**Directions for this task**
Across the entries below, how many lines include the word "kamu"? Reply with only the number.

**Listed records**

Start of Block

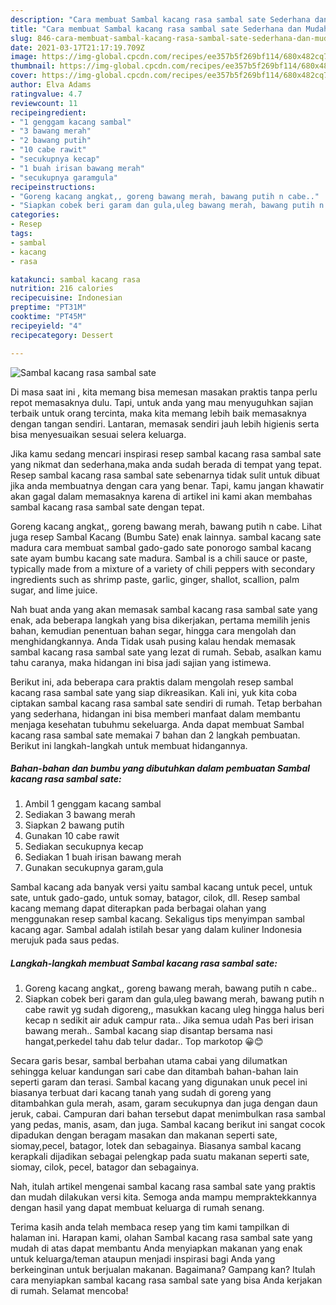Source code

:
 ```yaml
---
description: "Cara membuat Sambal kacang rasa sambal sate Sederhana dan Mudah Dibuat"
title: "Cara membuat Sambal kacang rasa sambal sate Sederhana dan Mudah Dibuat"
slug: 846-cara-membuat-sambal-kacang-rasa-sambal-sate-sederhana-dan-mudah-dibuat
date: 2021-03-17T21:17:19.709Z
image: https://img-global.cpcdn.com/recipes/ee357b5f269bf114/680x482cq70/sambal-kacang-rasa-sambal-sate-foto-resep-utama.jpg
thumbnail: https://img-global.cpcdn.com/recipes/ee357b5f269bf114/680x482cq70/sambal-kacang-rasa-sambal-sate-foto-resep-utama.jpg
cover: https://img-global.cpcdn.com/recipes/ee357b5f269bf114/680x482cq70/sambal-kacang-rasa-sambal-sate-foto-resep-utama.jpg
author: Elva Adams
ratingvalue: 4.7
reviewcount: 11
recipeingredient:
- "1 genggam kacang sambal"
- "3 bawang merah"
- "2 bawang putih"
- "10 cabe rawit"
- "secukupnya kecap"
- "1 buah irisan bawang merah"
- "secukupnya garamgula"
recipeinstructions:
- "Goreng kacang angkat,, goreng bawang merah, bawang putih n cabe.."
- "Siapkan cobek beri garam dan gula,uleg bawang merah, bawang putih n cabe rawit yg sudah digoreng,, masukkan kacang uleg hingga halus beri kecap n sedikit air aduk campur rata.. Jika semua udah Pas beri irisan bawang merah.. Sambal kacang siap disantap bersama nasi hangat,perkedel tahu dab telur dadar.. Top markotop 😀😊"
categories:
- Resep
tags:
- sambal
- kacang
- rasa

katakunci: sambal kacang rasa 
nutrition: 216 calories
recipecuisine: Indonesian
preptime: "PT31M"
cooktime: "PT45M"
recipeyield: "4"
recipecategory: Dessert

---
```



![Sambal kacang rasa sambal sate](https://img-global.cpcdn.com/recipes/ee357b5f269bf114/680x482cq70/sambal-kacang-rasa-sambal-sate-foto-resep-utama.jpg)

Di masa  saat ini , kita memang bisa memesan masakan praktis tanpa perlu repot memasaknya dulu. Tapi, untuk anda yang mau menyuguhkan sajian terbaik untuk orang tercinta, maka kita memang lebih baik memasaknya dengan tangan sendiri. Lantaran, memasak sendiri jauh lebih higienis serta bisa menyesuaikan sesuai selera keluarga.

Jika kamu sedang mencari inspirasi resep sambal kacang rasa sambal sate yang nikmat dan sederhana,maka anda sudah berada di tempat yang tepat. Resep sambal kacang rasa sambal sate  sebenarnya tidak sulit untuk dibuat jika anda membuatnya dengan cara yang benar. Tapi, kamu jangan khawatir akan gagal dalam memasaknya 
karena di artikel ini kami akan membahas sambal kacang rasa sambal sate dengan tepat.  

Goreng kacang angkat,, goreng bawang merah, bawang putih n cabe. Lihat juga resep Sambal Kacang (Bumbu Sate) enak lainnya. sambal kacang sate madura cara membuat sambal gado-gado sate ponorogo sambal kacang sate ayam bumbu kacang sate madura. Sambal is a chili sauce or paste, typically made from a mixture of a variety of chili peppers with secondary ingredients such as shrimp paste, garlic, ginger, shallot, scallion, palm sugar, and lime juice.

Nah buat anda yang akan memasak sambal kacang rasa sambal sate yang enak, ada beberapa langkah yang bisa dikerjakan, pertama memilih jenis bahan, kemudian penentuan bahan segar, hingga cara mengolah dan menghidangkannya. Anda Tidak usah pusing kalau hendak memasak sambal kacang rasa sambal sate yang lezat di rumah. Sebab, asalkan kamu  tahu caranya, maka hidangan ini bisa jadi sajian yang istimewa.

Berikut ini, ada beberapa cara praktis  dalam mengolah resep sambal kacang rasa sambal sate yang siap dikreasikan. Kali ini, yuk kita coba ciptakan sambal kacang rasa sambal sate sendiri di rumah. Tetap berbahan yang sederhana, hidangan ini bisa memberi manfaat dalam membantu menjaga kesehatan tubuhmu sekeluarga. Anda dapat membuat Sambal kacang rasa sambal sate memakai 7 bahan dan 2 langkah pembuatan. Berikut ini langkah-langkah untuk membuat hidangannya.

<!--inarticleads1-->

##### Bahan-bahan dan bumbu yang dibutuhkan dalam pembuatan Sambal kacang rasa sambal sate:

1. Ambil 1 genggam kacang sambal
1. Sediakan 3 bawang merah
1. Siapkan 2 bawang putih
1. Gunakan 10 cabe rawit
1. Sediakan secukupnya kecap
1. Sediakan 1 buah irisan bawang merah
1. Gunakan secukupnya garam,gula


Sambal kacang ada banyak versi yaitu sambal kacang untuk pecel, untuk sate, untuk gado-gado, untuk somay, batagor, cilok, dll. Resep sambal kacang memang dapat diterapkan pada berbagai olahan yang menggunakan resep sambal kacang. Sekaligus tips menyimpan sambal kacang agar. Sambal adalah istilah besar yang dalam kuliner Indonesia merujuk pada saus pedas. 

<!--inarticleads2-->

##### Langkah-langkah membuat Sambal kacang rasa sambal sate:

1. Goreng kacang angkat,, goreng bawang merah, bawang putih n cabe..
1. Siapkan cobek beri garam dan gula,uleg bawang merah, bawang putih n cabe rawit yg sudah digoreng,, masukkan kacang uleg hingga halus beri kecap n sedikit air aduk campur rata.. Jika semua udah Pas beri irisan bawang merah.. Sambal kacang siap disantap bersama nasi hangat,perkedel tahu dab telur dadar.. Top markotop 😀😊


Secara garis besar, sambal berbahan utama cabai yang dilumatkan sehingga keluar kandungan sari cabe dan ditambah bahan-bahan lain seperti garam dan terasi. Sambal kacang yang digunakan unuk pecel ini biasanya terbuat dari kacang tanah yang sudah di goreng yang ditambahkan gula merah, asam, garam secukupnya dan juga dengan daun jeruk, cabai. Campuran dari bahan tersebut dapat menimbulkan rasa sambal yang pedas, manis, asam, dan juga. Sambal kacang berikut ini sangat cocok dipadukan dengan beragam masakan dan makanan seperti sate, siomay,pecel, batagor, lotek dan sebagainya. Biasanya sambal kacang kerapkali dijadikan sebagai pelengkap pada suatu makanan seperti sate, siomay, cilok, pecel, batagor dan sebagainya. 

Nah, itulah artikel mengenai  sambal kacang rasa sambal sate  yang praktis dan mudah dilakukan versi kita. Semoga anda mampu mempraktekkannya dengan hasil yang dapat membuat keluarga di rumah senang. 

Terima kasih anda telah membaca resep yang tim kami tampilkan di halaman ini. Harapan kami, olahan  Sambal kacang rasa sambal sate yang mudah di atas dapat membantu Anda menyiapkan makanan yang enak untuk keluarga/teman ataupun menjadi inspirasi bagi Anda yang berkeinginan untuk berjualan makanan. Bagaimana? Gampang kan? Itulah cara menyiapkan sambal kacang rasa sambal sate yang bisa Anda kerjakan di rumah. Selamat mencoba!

End of Block

**Task response**
2